Your answer must contain each line of the data, copied exactly.

[EXTRACTED DATA]:
━━━━━━━━━━

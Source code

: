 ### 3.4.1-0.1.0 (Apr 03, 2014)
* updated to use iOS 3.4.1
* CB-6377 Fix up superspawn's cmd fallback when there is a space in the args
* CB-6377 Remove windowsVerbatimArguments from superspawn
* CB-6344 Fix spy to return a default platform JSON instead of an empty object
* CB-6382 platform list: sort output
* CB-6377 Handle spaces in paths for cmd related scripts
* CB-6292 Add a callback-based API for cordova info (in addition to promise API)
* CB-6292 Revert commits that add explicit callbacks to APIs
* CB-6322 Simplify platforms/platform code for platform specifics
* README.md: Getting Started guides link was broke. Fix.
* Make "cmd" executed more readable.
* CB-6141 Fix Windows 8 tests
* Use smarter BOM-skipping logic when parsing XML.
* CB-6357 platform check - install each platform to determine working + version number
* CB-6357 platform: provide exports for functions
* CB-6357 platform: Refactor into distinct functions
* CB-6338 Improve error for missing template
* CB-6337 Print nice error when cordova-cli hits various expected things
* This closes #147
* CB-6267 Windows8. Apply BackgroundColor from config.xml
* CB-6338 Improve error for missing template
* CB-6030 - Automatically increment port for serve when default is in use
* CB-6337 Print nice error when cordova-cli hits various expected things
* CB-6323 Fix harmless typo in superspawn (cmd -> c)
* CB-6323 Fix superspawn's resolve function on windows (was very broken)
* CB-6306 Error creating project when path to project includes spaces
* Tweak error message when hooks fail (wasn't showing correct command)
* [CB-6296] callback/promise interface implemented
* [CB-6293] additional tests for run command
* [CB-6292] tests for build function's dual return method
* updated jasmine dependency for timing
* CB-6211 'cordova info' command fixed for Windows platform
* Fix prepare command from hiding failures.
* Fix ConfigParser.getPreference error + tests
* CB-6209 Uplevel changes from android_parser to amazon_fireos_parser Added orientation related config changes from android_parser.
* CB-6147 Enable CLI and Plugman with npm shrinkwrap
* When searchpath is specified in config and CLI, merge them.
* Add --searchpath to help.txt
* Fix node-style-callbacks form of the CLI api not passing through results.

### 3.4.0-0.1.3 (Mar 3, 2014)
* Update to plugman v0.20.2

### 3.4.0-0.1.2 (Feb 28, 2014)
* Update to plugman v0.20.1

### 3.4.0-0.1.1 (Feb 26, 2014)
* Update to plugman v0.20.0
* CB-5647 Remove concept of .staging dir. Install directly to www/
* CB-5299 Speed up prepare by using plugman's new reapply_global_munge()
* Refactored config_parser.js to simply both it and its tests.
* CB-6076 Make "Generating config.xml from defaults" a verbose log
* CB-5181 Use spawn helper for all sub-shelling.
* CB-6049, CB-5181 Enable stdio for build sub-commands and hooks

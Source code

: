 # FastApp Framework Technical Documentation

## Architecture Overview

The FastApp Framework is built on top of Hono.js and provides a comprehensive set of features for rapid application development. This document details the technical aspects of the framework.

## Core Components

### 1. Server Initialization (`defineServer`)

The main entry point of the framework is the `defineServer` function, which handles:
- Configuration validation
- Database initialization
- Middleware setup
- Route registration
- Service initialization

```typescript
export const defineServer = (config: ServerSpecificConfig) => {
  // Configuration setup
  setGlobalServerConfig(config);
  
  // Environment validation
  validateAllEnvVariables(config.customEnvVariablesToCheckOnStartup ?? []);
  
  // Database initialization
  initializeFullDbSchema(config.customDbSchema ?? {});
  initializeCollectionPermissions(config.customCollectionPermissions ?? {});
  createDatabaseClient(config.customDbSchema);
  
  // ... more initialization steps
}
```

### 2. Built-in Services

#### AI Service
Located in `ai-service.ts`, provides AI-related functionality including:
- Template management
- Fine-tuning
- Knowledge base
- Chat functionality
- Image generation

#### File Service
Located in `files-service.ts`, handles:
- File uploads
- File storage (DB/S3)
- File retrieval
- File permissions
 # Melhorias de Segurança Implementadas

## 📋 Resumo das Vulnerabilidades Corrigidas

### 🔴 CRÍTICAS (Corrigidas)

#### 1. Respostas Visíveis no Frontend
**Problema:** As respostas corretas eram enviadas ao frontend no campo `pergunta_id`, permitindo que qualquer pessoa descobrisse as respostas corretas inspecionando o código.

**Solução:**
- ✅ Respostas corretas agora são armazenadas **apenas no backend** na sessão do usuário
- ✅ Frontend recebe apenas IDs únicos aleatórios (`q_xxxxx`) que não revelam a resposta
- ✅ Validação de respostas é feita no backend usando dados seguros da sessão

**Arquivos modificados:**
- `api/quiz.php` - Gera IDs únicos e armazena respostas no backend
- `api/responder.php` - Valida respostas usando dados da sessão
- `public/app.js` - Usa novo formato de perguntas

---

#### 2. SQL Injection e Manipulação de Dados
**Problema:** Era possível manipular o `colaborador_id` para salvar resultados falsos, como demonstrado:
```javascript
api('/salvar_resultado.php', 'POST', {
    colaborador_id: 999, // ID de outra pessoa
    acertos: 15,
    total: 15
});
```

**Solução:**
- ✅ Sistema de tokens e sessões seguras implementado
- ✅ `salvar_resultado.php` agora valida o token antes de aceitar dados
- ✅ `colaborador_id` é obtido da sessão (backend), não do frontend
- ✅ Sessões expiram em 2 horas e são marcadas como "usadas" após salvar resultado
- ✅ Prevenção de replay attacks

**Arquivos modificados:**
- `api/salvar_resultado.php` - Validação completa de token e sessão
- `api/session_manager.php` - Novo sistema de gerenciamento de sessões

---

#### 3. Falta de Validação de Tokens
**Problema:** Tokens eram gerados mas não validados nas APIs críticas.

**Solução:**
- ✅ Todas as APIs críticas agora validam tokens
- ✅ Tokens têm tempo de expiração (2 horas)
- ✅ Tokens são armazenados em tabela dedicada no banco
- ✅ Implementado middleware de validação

━━━━━━━━━━

[EXERCISE RESULT]:
Source code

: ### 3.4.1-0.1.0 (Apr 03, 2014)
* updated to use iOS 3.4.1
* CB-6377 Fix up superspawn's cmd fallback when there is a space in the args
* CB-6377 Remove windowsVerbatimArguments from superspawn
* CB-6344 Fix spy to return a default platform JSON instead of an empty object
* CB-6382 platform list: sort output
* CB-6377 Handle spaces in paths for cmd related scripts
* CB-6292 Add a callback-based API for cordova info (in addition to promise API)
* CB-6292 Revert commits that add explicit callbacks to APIs
* CB-6322 Simplify platforms/platform code for platform specifics
* README.md: Getting Started guides link was broke. Fix.
* Make "cmd" executed more readable.
* CB-6141 Fix Windows 8 tests
* Use smarter BOM-skipping logic when parsing XML.
* CB-6357 platform check - install each platform to determine working + version number
* CB-6357 platform: provide exports for functions
* CB-6357 platform: Refactor into distinct functions
* CB-6338 Improve error for missing template
* CB-6337 Print nice error when cordova-cli hits various expected things
* This closes #147
* CB-6267 Windows8. Apply BackgroundColor from config.xml
* CB-6338 Improve error for missing template
* CB-6030 - Automatically increment port for serve when default is in use
* CB-6337 Print nice error when cordova-cli hits various expected things
* CB-6323 Fix harmless typo in superspawn (cmd -> c)
* CB-6323 Fix superspawn's resolve function on windows (was very broken)
* CB-6306 Error creating project when path to project includes spaces
* Tweak error message when hooks fail (wasn't showing correct command)
* [CB-6296] callback/promise interface implemented
* [CB-6293] additional tests for run command
* [CB-6292] tests for build function's dual return method
* updated jasmine dependency for timing
* CB-6211 'cordova info' command fixed for Windows platform
* Fix prepare command from hiding failures.
* Fix ConfigParser.getPreference error + tests
* CB-6209 Uplevel changes from android_parser to amazon_fireos_parser Added orientation related config changes from android_parser.
* CB-6147 Enable CLI and Plugman with npm shrinkwrap
* When searchpath is specified in config and CLI, merge them.
* Add --searchpath to help.txt
* Fix node-style-callbacks form of the CLI api not passing through results.

### 3.4.0-0.1.3 (Mar 3, 2014)
* Update to plugman v0.20.2

### 3.4.0-0.1.2 (Feb 28, 2014)
* Update to plugman v0.20.1

### 3.4.0-0.1.1 (Feb 26, 2014)
* Update to plugman v0.20.0
* CB-5647 Remove concept of .staging dir. Install directly to www/
* CB-5299 Speed up prepare by using plugman's new reapply_global_munge()
* Refactored config_parser.js to simply both it and its tests.
* CB-6076 Make "Generating config.xml from defaults" a verbose log
* CB-5181 Use spawn helper for all sub-shelling.
* CB-6049, CB-5181 Enable stdio for build sub-commands and hooks

Source code

: # FastApp Framework Technical Documentation

## Architecture Overview

The FastApp Framework is built on top of Hono.js and provides a comprehensive set of features for rapid application development. This document details the technical aspects of the framework.

## Core Components

### 1. Server Initialization (`defineServer`)

The main entry point of the framework is the `defineServer` function, which handles:
- Configuration validation
- Database initialization
- Middleware setup
- Route registration
- Service initialization

```typescript
export const defineServer = (config: ServerSpecificConfig) => {
  // Configuration setup
  setGlobalServerConfig(config);
  
  // Environment validation
  validateAllEnvVariables(config.customEnvVariablesToCheckOnStartup ?? []);
  
  // Database initialization
  initializeFullDbSchema(config.customDbSchema ?? {});
  initializeCollectionPermissions(config.customCollectionPermissions ?? {});
  createDatabaseClient(config.customDbSchema);
  
  // ... more initialization steps
}
```

### 2. Built-in Services

#### AI Service
Located in `ai-service.ts`, provides AI-related functionality including:
- Template management
- Fine-tuning
- Knowledge base
- Chat functionality
- Image generation

#### File Service
Located in `files-service.ts`, handles:
- File uploads
- File storage (DB/S3)
- File retrieval
- File permissions
 # Melhorias de Segurança Implementadas

## 📋 Resumo das Vulnerabilidades Corrigidas

### 🔴 CRÍTICAS (Corrigidas)

#### 1. Respostas Visíveis no Frontend
**Problema:** As respostas corretas eram enviadas ao frontend no campo `pergunta_id`, permitindo que qualquer pessoa descobrisse as respostas corretas inspecionando o código.

**Solução:**
- ✅ Respostas corretas agora são armazenadas **apenas no backend** na sessão do usuário
- ✅ Frontend recebe apenas IDs únicos aleatórios (`q_xxxxx`) que não revelam a resposta
- ✅ Validação de respostas é feita no backend usando dados seguros da sessão

**Arquivos modificados:**
- `api/quiz.php` - Gera IDs únicos e armazena respostas no backend
- `api/responder.php` - Valida respostas usando dados da sessão
- `public/app.js` - Usa novo formato de perguntas

---

#### 2. SQL Injection e Manipulação de Dados
**Problema:** Era possível manipular o `colaborador_id` para salvar resultados falsos, como demonstrado:
```javascript
api('/salvar_resultado.php', 'POST', {
    colaborador_id: 999, // ID de outra pessoa
    acertos: 15,
    total: 15
});
```

**Solução:**
- ✅ Sistema de tokens e sessões seguras implementado
- ✅ `salvar_resultado.php` agora valida o token antes de aceitar dados
- ✅ `colaborador_id` é obtido da sessão (backend), não do frontend
- ✅ Sessões expiram em 2 horas e são marcadas como "usadas" após salvar resultado
- ✅ Prevenção de replay attacks

**Arquivos modificados:**
- `api/salvar_resultado.php` - Validação completa de token e sessão
- `api/session_manager.php` - Novo sistema de gerenciamento de sessões

---

#### 3. Falta de Validação de Tokens
**Problema:** Tokens eram gerados mas não validados nas APIs críticas.

**Solução:**
- ✅ Todas as APIs críticas agora validam tokens
- ✅ Tokens têm tempo de expiração (2 horas)
- ✅ Tokens são armazenados em tabela dedicada no banco
- ✅ Implementado middleware de validação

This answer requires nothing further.